* **PROVIDED RECORDS**:
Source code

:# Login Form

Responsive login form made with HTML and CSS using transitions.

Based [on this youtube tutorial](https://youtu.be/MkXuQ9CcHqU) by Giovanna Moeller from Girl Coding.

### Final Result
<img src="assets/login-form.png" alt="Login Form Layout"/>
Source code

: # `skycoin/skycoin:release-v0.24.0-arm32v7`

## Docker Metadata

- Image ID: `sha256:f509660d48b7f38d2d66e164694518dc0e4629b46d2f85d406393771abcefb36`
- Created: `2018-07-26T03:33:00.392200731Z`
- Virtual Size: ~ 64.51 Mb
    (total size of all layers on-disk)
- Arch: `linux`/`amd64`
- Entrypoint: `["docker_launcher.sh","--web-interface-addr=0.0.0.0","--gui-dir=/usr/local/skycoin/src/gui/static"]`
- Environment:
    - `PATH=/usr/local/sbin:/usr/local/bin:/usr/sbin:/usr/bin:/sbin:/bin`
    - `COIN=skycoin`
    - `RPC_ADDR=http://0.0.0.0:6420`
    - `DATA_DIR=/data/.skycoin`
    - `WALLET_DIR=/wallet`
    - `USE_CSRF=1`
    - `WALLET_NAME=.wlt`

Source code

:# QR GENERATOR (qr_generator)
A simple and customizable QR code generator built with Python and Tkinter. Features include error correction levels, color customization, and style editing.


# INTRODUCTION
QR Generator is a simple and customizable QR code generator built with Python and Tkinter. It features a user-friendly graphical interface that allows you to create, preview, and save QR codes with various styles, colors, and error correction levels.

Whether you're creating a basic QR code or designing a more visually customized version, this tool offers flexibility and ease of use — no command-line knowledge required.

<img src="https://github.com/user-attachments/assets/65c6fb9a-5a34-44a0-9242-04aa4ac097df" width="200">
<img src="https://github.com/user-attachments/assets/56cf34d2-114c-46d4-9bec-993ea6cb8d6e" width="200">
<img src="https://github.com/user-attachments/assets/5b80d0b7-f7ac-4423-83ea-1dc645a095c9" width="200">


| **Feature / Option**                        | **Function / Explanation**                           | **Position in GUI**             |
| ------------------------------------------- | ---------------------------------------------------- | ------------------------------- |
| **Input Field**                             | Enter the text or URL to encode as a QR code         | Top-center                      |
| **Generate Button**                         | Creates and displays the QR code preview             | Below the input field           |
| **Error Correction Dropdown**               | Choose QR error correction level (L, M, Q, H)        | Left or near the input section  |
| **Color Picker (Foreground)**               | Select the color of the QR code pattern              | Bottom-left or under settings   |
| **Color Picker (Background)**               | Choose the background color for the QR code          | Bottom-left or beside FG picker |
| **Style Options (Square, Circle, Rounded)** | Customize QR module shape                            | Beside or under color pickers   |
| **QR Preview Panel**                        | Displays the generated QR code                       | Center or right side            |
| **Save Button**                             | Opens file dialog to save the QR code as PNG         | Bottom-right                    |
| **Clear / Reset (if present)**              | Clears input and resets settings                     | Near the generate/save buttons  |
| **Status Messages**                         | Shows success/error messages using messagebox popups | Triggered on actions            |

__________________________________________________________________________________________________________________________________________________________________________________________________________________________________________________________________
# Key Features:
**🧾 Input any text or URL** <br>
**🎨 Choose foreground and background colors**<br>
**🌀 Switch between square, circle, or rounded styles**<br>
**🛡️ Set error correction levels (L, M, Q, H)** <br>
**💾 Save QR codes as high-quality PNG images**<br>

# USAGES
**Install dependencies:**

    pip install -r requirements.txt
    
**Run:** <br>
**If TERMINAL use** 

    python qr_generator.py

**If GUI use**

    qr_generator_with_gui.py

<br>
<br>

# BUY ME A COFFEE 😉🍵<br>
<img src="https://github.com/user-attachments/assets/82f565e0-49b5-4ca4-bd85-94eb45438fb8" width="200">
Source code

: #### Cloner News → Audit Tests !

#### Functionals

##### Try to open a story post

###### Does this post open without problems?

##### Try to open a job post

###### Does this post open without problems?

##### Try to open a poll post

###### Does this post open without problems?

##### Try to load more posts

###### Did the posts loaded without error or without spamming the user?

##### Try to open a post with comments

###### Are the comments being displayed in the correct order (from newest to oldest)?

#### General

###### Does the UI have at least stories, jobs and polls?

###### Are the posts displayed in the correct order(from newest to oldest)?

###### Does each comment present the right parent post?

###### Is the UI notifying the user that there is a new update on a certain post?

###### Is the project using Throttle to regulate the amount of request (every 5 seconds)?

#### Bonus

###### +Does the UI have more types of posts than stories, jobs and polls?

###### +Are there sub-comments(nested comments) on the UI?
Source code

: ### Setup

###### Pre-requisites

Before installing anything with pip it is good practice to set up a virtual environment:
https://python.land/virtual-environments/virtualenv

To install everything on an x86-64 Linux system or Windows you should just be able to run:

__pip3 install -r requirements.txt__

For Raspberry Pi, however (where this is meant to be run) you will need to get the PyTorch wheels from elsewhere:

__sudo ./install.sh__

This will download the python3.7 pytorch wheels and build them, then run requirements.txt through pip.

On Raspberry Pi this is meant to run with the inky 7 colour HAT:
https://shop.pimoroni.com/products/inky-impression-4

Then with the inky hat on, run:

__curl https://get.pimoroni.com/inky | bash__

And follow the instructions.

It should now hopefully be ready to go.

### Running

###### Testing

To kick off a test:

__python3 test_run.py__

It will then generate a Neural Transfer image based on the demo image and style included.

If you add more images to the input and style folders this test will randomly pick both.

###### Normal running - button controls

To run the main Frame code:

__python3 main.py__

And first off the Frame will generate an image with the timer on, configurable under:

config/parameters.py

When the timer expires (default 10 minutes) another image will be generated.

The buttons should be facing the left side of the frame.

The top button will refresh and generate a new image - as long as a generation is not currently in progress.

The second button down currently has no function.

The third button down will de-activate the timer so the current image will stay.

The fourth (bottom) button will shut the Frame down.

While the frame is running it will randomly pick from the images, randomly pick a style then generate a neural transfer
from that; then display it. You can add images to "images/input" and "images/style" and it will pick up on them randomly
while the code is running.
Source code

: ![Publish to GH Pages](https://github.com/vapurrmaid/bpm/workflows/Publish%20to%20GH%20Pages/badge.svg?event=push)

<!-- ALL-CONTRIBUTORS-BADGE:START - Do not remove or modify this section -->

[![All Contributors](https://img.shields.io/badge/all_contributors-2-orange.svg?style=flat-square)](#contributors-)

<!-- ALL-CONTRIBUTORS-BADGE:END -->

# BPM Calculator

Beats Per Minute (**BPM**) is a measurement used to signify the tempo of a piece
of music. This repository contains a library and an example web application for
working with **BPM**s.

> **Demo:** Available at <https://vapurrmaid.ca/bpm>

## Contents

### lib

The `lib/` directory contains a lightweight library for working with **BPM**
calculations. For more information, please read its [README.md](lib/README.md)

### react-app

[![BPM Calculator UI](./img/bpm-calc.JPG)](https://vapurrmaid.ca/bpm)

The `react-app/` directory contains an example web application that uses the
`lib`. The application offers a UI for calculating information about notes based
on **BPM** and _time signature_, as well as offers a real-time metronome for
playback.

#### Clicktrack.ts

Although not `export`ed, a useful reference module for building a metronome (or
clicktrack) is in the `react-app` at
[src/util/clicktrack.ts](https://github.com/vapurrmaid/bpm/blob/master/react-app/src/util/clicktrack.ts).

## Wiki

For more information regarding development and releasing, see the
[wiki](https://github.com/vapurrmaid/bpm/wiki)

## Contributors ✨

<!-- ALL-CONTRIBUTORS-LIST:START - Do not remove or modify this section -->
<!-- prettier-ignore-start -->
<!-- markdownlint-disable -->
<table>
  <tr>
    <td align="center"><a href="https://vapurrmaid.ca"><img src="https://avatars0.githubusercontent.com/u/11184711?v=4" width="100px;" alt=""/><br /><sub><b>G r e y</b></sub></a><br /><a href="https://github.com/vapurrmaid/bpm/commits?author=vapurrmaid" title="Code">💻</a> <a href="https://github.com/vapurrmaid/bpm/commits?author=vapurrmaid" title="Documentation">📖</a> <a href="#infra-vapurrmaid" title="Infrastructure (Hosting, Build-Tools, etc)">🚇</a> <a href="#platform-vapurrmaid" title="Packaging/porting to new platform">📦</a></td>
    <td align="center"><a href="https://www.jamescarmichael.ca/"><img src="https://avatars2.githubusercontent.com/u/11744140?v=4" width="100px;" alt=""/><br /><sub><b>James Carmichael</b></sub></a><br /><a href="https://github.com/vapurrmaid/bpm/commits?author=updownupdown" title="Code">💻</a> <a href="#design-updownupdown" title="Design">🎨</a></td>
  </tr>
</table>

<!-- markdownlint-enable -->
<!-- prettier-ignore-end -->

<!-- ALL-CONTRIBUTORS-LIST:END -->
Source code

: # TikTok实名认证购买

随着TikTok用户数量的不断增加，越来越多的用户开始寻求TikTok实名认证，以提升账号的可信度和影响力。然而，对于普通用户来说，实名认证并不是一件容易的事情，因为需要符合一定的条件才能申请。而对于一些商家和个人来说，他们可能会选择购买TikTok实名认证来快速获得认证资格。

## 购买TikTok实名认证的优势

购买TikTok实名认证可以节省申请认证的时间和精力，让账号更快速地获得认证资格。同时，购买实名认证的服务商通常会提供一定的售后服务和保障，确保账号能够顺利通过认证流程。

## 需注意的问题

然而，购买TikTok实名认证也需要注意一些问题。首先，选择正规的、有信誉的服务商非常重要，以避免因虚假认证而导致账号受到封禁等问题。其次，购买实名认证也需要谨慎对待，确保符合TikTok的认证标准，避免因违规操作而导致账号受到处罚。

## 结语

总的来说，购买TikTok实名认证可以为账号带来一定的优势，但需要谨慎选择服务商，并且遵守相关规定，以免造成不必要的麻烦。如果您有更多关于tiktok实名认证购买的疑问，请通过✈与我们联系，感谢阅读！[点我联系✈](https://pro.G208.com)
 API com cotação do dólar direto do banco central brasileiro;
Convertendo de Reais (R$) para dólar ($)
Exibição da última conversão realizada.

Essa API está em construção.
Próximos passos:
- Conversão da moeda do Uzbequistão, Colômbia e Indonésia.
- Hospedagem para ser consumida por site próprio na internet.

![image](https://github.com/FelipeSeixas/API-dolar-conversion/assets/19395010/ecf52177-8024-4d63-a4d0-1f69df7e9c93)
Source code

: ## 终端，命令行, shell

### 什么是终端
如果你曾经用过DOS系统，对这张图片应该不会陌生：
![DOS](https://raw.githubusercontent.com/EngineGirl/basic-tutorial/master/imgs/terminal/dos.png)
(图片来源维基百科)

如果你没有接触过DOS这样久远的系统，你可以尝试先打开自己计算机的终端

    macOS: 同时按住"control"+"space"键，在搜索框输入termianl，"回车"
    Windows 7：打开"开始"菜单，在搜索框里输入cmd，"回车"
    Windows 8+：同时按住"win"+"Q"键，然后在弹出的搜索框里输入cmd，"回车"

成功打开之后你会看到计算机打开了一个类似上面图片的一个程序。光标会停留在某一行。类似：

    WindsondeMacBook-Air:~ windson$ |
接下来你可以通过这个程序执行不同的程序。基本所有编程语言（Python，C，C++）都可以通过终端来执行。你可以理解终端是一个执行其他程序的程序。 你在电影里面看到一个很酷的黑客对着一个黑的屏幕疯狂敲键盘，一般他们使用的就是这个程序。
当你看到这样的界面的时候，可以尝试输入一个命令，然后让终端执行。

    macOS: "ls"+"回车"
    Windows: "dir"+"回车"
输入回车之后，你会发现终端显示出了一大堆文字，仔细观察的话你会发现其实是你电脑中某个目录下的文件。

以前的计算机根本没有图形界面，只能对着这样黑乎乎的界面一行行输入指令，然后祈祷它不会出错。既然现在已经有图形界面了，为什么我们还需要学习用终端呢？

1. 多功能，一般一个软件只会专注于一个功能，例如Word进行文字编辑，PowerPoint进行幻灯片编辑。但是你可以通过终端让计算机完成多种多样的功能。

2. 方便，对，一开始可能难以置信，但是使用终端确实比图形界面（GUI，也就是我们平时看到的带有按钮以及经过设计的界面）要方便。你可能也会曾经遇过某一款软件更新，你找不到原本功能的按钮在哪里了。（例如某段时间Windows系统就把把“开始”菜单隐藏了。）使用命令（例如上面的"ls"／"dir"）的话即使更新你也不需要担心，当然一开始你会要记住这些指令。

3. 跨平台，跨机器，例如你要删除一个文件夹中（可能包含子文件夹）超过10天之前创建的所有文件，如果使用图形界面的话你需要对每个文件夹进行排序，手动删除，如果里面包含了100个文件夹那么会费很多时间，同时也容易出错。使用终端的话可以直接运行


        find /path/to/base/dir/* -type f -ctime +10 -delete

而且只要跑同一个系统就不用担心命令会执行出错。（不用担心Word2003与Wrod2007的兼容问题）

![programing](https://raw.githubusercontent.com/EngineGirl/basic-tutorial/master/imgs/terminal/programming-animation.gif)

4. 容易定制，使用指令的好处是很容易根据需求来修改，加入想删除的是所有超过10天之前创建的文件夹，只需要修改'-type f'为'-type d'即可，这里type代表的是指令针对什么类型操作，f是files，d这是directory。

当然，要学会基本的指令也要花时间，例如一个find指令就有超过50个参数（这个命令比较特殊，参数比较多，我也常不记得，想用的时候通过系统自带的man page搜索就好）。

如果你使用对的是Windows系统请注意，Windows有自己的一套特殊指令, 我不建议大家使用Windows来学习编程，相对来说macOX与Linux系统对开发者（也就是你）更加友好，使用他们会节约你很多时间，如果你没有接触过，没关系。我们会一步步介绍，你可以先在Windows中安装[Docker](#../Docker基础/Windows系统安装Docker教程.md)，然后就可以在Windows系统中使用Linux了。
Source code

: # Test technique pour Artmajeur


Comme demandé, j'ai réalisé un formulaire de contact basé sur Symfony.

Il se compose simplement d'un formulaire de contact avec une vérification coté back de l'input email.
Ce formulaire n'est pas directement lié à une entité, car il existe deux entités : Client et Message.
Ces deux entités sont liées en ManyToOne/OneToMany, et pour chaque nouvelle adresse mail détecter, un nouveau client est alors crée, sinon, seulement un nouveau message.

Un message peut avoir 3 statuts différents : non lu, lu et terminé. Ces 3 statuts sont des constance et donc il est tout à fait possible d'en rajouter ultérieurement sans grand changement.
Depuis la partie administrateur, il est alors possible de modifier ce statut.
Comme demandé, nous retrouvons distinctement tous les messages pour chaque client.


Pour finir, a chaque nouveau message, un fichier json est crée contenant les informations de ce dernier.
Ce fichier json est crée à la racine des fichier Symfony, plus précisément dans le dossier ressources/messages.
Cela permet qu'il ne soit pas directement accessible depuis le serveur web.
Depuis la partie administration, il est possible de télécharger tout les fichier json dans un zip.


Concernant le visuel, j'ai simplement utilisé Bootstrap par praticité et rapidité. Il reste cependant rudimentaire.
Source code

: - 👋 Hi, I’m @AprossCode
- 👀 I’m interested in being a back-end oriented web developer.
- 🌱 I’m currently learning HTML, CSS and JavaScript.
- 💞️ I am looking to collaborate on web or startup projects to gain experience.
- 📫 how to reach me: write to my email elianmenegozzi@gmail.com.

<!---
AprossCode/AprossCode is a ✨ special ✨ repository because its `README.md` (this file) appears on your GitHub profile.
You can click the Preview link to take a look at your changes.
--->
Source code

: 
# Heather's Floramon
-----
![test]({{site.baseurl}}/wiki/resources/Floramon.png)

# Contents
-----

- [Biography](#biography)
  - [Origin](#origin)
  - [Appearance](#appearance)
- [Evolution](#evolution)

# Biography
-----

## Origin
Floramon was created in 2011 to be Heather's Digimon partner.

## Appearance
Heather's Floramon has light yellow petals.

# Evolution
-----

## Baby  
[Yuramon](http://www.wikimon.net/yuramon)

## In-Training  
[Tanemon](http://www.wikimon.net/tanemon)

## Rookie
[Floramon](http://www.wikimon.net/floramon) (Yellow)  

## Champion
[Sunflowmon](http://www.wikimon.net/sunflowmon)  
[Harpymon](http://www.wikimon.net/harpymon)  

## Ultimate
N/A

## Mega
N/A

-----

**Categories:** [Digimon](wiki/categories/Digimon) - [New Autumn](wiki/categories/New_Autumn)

* **EXERCISE PROMPT**: Wherever the string "href" occurs in the entries, copy that whole line.

* **RESPONSE AREA**:
    <td align="center"><a href="https://vapurrmaid.ca"><img src="https://avatars0.githubusercontent.com/u/11184711?v=4" width="100px;" alt=""/><br /><sub><b>G r e y</b></sub></a><br /><a href="https://github.com/vapurrmaid/bpm/commits?author=vapurrmaid" title="Code">💻</a> <a href="https://github.com/vapurrmaid/bpm/commits?author=vapurrmaid" title="Documentation">📖</a> <a href="#infra-vapurrmaid" title="Infrastructure (Hosting, Build-Tools, etc)">🚇</a> <a href="#platform-vapurrmaid" title="Packaging/porting to new platform">📦</a></td>
    <td align="center"><a href="https://www.jamescarmichael.ca/"><img src="https://avatars2.githubusercontent.com/u/11744140?v=4" width="100px;" alt=""/><br /><sub><b>James Carmichael</b></sub></a><br /><a href="https://github.com/vapurrmaid/bpm/commits?author=updownupdown" title="Code">💻</a> <a href="#design-updownupdown" title="Design">🎨</a></td>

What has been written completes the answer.